Directions for this task
The answer must reproduce every record exactly, with all pictures omitted.

[[ Source data, beginning ]]

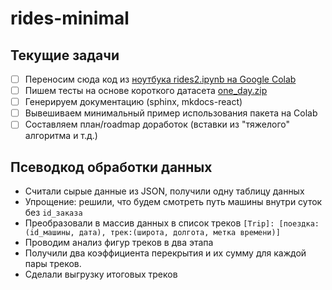 # rides-minimal


## Текущие задачи

- [ ] Переносим сюда код из [ноутбука rides2.ipynb на Google Colab](https://colab.research.google.com/drive/1DXsJBTyVvAXrU1aEy5GFWiF_i75LmWS1#scrollTo=h3WG4Nex_pmC)
- [ ] Пишем тесты на основе короткого датасета [one_day.zip](one_day.zip)
- [ ] Генерируем документацию (sphinx, mkdocs-react)
- [ ] Вывешиваем минимальный пример использования пакета на Colab
- [ ] Составляем план/roadmap доработок (вставки из "тяжелого" алгоритма и т.д.)

## Псеводкод обработки данных

- Считали сырые данные из JSON, получили одну таблицу данных
- Упрощение: решили, что будем смотреть путь машины внутри суток без `id_заказа`
- Преобразовали в массив данных в список треков `[Trip]: [поездка:(id_машины, дата), трек:(широта, долгота, метка времени)]`
- Проводим анализ фигур треков в два этапа 
- Получили два коэффициента перекрытия и их сумму для каждой пары треков.
- Сделали выгрузку итоговых треков

<!--

Замысел:

- перетащить сюда код, который мы сделали для "легкой" модели анализа треков
- урезать тестовый датасет до 1 дня - можно писать юнит и end-to-end тесты 
- попутно отрефакторирить код из ноутбука
- документация (sphinx, mkdocs-react)
- привлечь новых коллег к работе над частями кода (отдельные issues)

Выигрыши:

- в ноутбуке будет меньше кода, больше к демонстрации результатов
- можем заняться задачей сближения "тяжелой" и "легкой" модели
- "продуктизация" нашей разработки
- `pip install что-то`
- в целом, лучше подготовимся к последующим работам / развитию проекта

Минусы:

- формально нам не заказывали это сделать, работа подготовительная,
  хотя мы и анонсировали ее
- workflow - не запутаться, кто что делает + это не ноутбук (git + Travis CI)
- у нас не все части в ноутбуке стабильные и полные, надо понимать что там происходит,
  что-то достраивать
  
-->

[[ Source data, end ]]

Output
 # rides-minimal


## Текущие задачи

- [ ] Переносим сюда код из [ноутбука rides2.ipynb на Google Colab](https://colab.research.google.com/drive/1DXsJBTyVvAXrU1aEy5GFWiF_i75LmWS1#scrollTo=h3WG4Nex_pmC)
- [ ] Пишем тесты на основе короткого датасета [one_day.zip](one_day.zip)
- [ ] Генерируем документацию (sphinx, mkdocs-react)
- [ ] Вывешиваем минимальный пример использования пакета на Colab
- [ ] Составляем план/roadmap доработок (вставки из "тяжелого" алгоритма и т.д.)

## Псеводкод обработки данных

- Считали сырые данные из JSON, получили одну таблицу данных
- Упрощение: решили, что будем смотреть путь машины внутри суток без `id_заказа`
- Преобразовали в массив данных в список треков `[Trip]: [поездка:(id_машины, дата), трек:(широта, долгота, метка времени)]`
- Проводим анализ фигур треков в два этапа 
- Получили два коэффициента перекрытия и их сумму для каждой пары треков.
- Сделали выгрузку итоговых треков

<!--

Замысел:

- перетащить сюда код, который мы сделали для "легкой" модели анализа треков
- урезать тестовый датасет до 1 дня - можно писать юнит и end-to-end тесты 
- попутно отрефакторирить код из ноутбука
- документация (sphinx, mkdocs-react)
- привлечь новых коллег к работе над частями кода (отдельные issues)

Выигрыши:

- в ноутбуке будет меньше кода, больше к демонстрации результатов
- можем заняться задачей сближения "тяжелой" и "легкой" модели
- "продуктизация" нашей разработки
- `pip install что-то`
- в целом, лучше подготовимся к последующим работам / развитию проекта

Минусы:

- формально нам не заказывали это сделать, работа подготовительная,
  хотя мы и анонсировали ее
- workflow - не запутаться, кто что делает + это не ноутбук (git + Travis CI)
- у нас не все части в ноутбуке стабильные и полные, надо понимать что там происходит,
  что-то достраивать
  
-->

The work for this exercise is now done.